At Nagasaki, the bomb killed twenty-three Catholics who were praying at Urakami Cathedral when its ceiling collapsed. Statues of saints looked over the garden outside the cathedral—the heads of some were blown off; on others, the facial features were sandblasted off.
The bomb’s blast was largely contained between the mountains that surround Nagasaki. Writing home a month later, a US Navy officer wrote “The general impression, which transcends those derived from the evidence of our physical senses, is one of deadness, the absolute essence of death in the sense of finality without the hope of resurrection.”
But all was not destroyed—a remnant of people survived, the hibakusha. From the ashes of Hiroshima and Nagasaki they rose, the only firsthand witnesses to the power of a nuclear blast in human history. With almost incomprehensible courage, they have spoken again and again over these past 75 years, bearing witness, and beseeching the powers that be in the world to take the only measures possible to assure no other people suffer as they have suffered—they call for the abolition of nuclear weapons.
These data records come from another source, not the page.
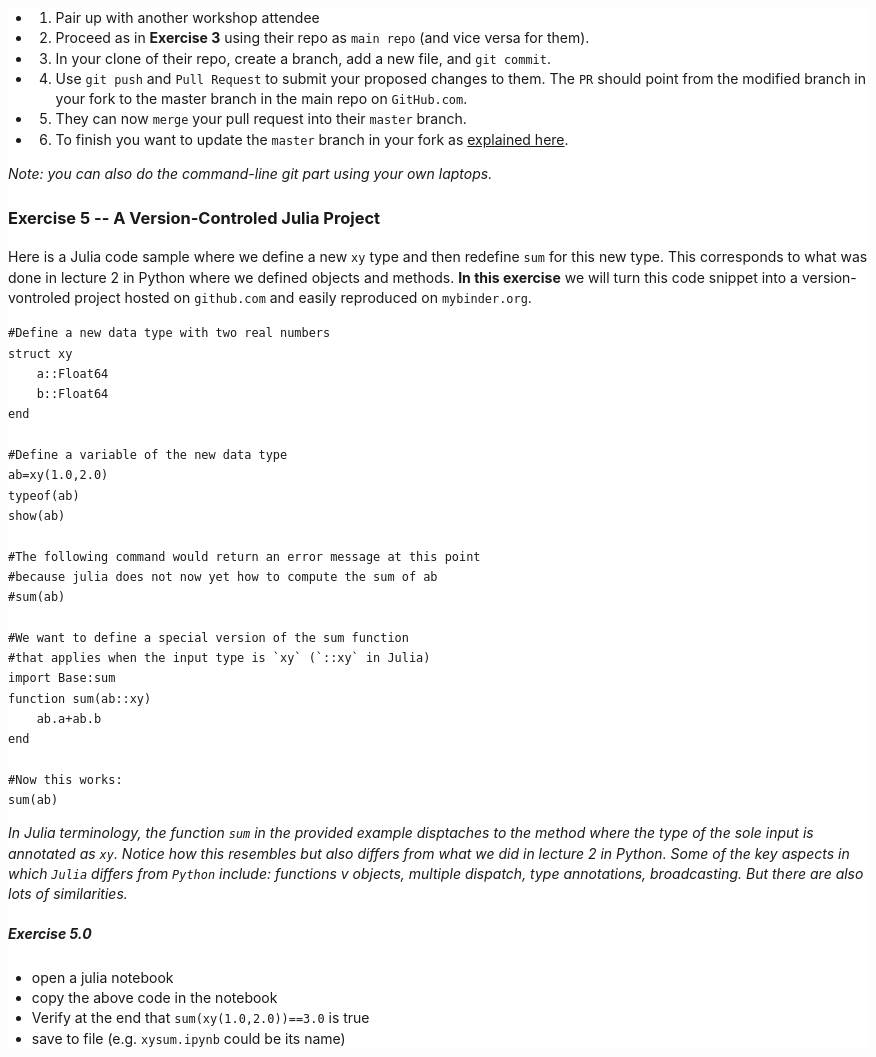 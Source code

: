 - 1. Pair up with another workshop attendee
- 2. Proceed as in **Exercise 3** using their repo as `main repo` (and vice versa for them).
- 3. In your clone of their repo, create a branch, add a new file, and `git commit`.
- 4. Use `git push` and `Pull Request` to submit your proposed changes to them. The `PR` should point from the modified branch in your fork to the master branch in the main repo on `GitHub.com`.
- 5. They can now `merge` your pull request into their `master` branch.
- 6. To finish you want to update the `master` branch in your fork as [explained here](https://mitgcm.readthedocs.io/en/latest/contributing/contributing.html).

_Note: you can also do the command-line git part using your own laptops._

### Exercise 5 -- A Version-Controled Julia Project  

Here is a Julia code sample where we define a new `xy` type and then redefine `sum` for this new type. This corresponds to what was done in lecture 2 in Python where we defined objects and methods. **In this exercise** we will turn this code snippet into a version-vontroled project hosted on `github.com` and easily reproduced on `mybinder.org`.

```
#Define a new data type with two real numbers
struct xy
	a::Float64
	b::Float64
end

#Define a variable of the new data type
ab=xy(1.0,2.0)
typeof(ab)
show(ab)

#The following command would return an error message at this point 
#because julia does not now yet how to compute the sum of ab
#sum(ab)

#We want to define a special version of the sum function 
#that applies when the input type is `xy` (`::xy` in Julia) 
import Base:sum
function sum(ab::xy)
	ab.a+ab.b
end

#Now this works:
sum(ab)
```       

_In Julia terminology, the function `sum` in the provided example disptaches to the method where the type of the sole input is annotated as `xy`. Notice how this resembles but also differs from what we did in lecture 2 in Python. Some of the key aspects in which `Julia` differs from `Python` include: functions v objects, multiple dispatch, type annotations, broadcasting. But there are also lots of similarities._

##### Exercise 5.0
- open a julia notebook
- copy the above code in the notebook
- Verify at the end that `sum(xy(1.0,2.0))==3.0` is true
- save to file (e.g. `xysum.ipynb` could be its name)
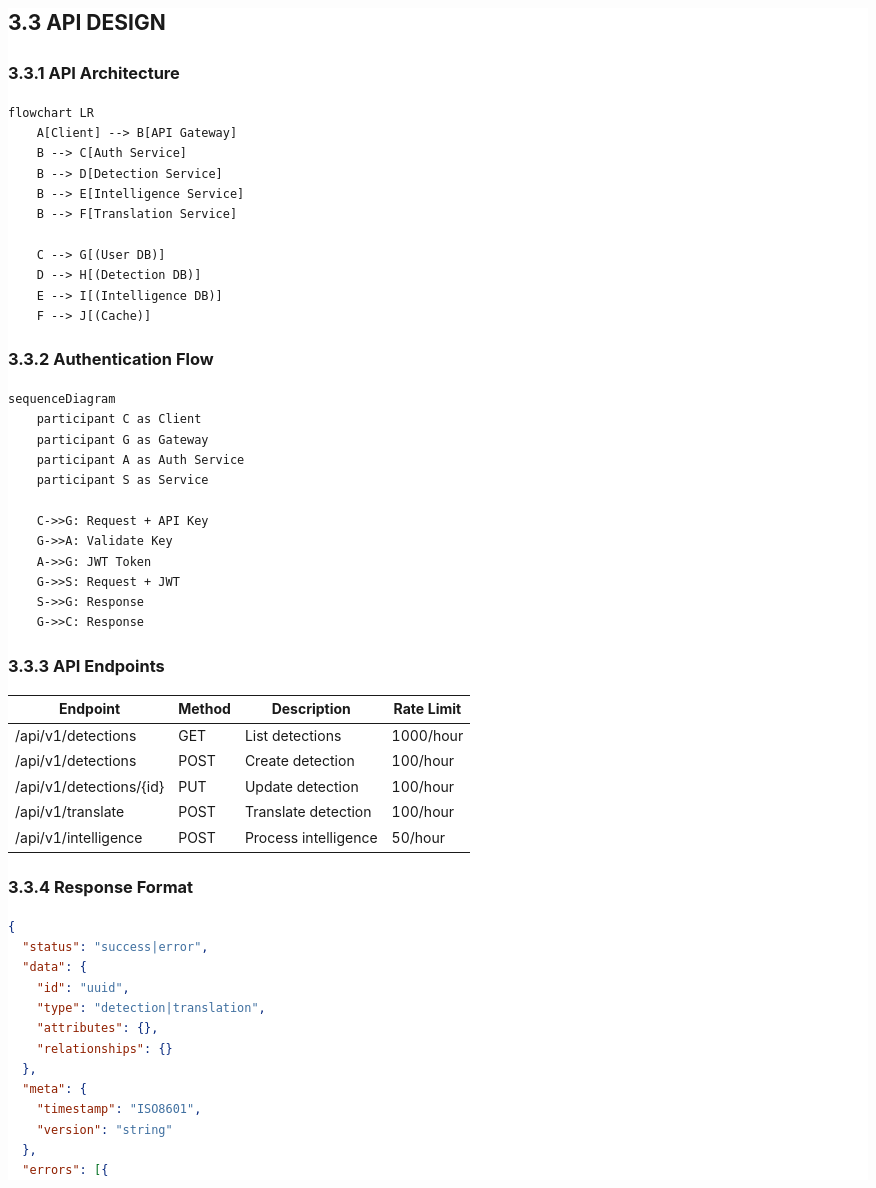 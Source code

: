 ## 3.3 API DESIGN

### 3.3.1 API Architecture

```mermaid
flowchart LR
    A[Client] --> B[API Gateway]
    B --> C[Auth Service]
    B --> D[Detection Service]
    B --> E[Intelligence Service]
    B --> F[Translation Service]
    
    C --> G[(User DB)]
    D --> H[(Detection DB)]
    E --> I[(Intelligence DB)]
    F --> J[(Cache)]
```

### 3.3.2 Authentication Flow

```mermaid
sequenceDiagram
    participant C as Client
    participant G as Gateway
    participant A as Auth Service
    participant S as Service
    
    C->>G: Request + API Key
    G->>A: Validate Key
    A->>G: JWT Token
    G->>S: Request + JWT
    S->>G: Response
    G->>C: Response
```

### 3.3.3 API Endpoints

| Endpoint | Method | Description | Rate Limit |
|----------|--------|-------------|------------|
| /api/v1/detections | GET | List detections | 1000/hour |
| /api/v1/detections | POST | Create detection | 100/hour |
| /api/v1/detections/{id} | PUT | Update detection | 100/hour |
| /api/v1/translate | POST | Translate detection | 100/hour |
| /api/v1/intelligence | POST | Process intelligence | 50/hour |

### 3.3.4 Response Format

```json
{
  "status": "success|error",
  "data": {
    "id": "uuid",
    "type": "detection|translation",
    "attributes": {},
    "relationships": {}
  },
  "meta": {
    "timestamp": "ISO8601",
    "version": "string"
  },
  "errors": [{
```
This year, they are especially calling on Japan and other nations to embrace the Treaty on the Prohibition of Nuclear Weapons, to sign, ratify and comply with it. That Treaty, passed in 2017 by the United Nations, has been signed by 80 nations and ratified by 43—with seven more ratifications, it will enter into force.
At the same time, the nuclear weapons states, led by the United States, have embarked on a new nuclear arms race, developing new warheads and bombs, designing new delivery vehicles, and placing the world in greater peril than at any time in our history. The Doomsday Clock is set at 100 seconds to midnight—the closest it has ever been.
So tonight we not only remember Nagasaki, but we honor the hibakusha and their plea. We take note of where we are. Not unlike the hibakusha, we have an experience that few others can claim. We gather here in Knoxville just eighteen miles from the Y-12 Nuclear Weapons Complex in Oak Ridge, Tennessee. In our backyard, the United States government is spending billions of dollars building a new facility to manufacture thermonuclear cores for the next generation of warheads and bombs. The global nuclear arms race I spoke of is not happening somewhere else—it is happening right here, in Oak Ridge.
The product of Y-12, which former Attorney General Ramsey Clark called “unlawful,” under US and international law, is nothing less than the death of the planet. The weapons being produced are an existential threat. If they are used in a nuclear exchange, the result will not only be the immediate death of tens or hundreds of millions of people, but the eventual slow starvation of all life on the planet as nuclear winter chokes out sunlight and radiation poisons our water supplies.
It is not an exaggeration, I am sorry to say, to compare the preparations for mass annihilation taking place in Oak Ridge, and at Los Alamos and Savannah River and Amarillo, to the construction of death camps in Germany and Austria during the second world war. The moral obligation to refuse to be silent, and to take action to oppose the work in Oak Ridge, is no less incumbent upon us than it was upon the people living in Germany.
Although this direct talk might make some people uncomfortable, I believe we owe the hibakusha complete honesty. That includes taking responsibility and taking action. We do not serve our neighbors nor do we serve humanity in this generation or the generations to come by being silent out of a misguided sense of politeness or decorum.
So tonight we look back and we look forward. The lanterns we launch are an act of remembrance; lanterns are being launched right now in Nagasaki, where it is August 9. The lanterns are also an act of solidarity; they reflect our commitment to hear and respond to the pleas of the hibakusha. And our lanterns are an act of hope; they reflect our aspiration to a world free of nuclear weapons and our commitment to work to create that world.